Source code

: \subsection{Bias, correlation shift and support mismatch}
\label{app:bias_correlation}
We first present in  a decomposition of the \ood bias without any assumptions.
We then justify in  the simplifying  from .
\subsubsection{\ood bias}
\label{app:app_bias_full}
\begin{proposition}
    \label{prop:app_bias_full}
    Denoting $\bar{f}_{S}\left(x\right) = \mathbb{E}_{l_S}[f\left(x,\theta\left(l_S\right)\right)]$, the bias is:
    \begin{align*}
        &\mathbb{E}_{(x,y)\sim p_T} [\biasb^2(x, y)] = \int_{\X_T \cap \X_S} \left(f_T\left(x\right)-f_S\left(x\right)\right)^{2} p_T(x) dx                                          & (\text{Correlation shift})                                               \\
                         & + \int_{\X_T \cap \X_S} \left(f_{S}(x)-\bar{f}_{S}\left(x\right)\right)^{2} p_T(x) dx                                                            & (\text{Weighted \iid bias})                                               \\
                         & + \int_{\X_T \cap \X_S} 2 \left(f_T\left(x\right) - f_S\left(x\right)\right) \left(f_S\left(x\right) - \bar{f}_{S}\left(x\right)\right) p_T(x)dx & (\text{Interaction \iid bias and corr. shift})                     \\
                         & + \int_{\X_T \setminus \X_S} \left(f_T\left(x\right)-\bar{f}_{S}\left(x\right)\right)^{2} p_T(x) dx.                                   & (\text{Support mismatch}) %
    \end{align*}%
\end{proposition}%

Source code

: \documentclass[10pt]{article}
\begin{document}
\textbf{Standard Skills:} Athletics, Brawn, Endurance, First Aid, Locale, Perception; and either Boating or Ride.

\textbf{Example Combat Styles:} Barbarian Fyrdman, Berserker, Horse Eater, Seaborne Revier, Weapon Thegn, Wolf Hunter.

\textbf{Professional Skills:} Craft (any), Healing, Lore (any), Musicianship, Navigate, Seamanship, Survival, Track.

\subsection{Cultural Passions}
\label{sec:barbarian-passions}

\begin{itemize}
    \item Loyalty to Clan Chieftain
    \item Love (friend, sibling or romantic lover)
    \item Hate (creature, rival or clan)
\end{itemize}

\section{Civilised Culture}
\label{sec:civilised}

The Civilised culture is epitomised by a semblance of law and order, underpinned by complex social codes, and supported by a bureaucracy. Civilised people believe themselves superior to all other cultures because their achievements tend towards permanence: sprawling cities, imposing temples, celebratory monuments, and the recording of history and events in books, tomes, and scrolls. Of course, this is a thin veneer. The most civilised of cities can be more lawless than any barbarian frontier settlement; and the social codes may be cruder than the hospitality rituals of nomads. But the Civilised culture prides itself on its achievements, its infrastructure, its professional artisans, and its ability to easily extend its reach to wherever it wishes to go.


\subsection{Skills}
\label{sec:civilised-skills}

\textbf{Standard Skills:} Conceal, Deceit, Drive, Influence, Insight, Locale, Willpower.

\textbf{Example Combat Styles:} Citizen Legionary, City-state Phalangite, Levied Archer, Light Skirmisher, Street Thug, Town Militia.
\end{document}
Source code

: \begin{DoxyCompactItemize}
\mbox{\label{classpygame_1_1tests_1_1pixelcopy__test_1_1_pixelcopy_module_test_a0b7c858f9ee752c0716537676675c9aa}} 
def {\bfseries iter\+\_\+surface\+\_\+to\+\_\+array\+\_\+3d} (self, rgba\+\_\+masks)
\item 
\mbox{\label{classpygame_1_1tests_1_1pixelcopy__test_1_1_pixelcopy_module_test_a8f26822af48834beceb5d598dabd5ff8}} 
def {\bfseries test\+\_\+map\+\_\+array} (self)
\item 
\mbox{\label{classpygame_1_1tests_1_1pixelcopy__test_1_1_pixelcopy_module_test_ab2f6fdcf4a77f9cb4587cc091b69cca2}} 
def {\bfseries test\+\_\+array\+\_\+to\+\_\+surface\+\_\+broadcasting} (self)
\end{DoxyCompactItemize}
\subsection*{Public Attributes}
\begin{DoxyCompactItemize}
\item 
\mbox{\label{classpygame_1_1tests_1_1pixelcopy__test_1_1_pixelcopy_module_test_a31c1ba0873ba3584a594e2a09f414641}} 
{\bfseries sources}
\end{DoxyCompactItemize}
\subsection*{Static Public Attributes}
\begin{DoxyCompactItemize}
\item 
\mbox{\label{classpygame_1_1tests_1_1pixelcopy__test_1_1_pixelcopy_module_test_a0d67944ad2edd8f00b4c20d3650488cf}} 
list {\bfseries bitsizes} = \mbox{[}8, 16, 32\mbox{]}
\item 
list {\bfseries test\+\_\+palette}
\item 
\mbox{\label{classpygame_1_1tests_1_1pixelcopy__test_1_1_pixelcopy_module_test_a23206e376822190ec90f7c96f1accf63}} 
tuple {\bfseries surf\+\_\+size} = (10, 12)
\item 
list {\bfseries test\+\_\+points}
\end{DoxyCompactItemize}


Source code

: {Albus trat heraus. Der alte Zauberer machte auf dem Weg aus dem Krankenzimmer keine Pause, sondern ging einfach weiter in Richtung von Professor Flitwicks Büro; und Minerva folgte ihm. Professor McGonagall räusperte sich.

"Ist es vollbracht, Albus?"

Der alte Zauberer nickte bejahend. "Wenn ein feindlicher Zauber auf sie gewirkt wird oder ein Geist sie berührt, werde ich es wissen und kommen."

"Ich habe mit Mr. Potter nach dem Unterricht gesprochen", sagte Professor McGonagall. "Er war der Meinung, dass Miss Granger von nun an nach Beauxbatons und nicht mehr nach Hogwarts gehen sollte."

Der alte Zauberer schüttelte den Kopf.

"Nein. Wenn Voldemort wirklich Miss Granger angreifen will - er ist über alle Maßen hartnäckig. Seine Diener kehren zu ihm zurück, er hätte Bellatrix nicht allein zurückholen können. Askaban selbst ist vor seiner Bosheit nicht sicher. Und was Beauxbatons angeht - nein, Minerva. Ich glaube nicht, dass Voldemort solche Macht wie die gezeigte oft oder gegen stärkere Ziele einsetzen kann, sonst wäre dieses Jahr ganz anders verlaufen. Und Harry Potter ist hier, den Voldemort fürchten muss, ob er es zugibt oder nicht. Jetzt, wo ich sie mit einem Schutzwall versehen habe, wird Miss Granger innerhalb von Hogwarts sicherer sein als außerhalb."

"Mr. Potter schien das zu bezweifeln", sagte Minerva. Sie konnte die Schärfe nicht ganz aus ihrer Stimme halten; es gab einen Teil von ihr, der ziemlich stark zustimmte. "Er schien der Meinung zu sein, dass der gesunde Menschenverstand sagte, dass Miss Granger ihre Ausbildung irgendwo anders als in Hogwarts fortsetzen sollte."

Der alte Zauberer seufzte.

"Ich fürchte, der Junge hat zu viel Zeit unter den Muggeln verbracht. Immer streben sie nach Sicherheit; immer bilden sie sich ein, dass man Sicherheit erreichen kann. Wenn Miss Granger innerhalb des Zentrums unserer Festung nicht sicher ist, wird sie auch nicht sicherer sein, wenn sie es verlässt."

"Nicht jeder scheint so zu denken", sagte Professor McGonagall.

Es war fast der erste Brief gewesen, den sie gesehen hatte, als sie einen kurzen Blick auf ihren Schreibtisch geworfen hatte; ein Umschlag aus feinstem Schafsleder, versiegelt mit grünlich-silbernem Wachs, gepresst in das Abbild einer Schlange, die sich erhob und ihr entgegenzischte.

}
========
Take from the listing above each line in which the string "mathbb" is found.

_SOLUTION TO THE PROBLEM_
    Denoting $\bar{f}_{S}\left(x\right) = \mathbb{E}_{l_S}[f\left(x,\theta\left(l_S\right)\right)]$, the bias is:
        &\mathbb{E}_{(x,y)\sim p_T} [\biasb^2(x, y)] = \int_{\X_T \cap \X_S} \left(f_T\left(x\right)-f_S\left(x\right)\right)^{2} p_T(x) dx                                          & (\text{Correlation shift})                                               \\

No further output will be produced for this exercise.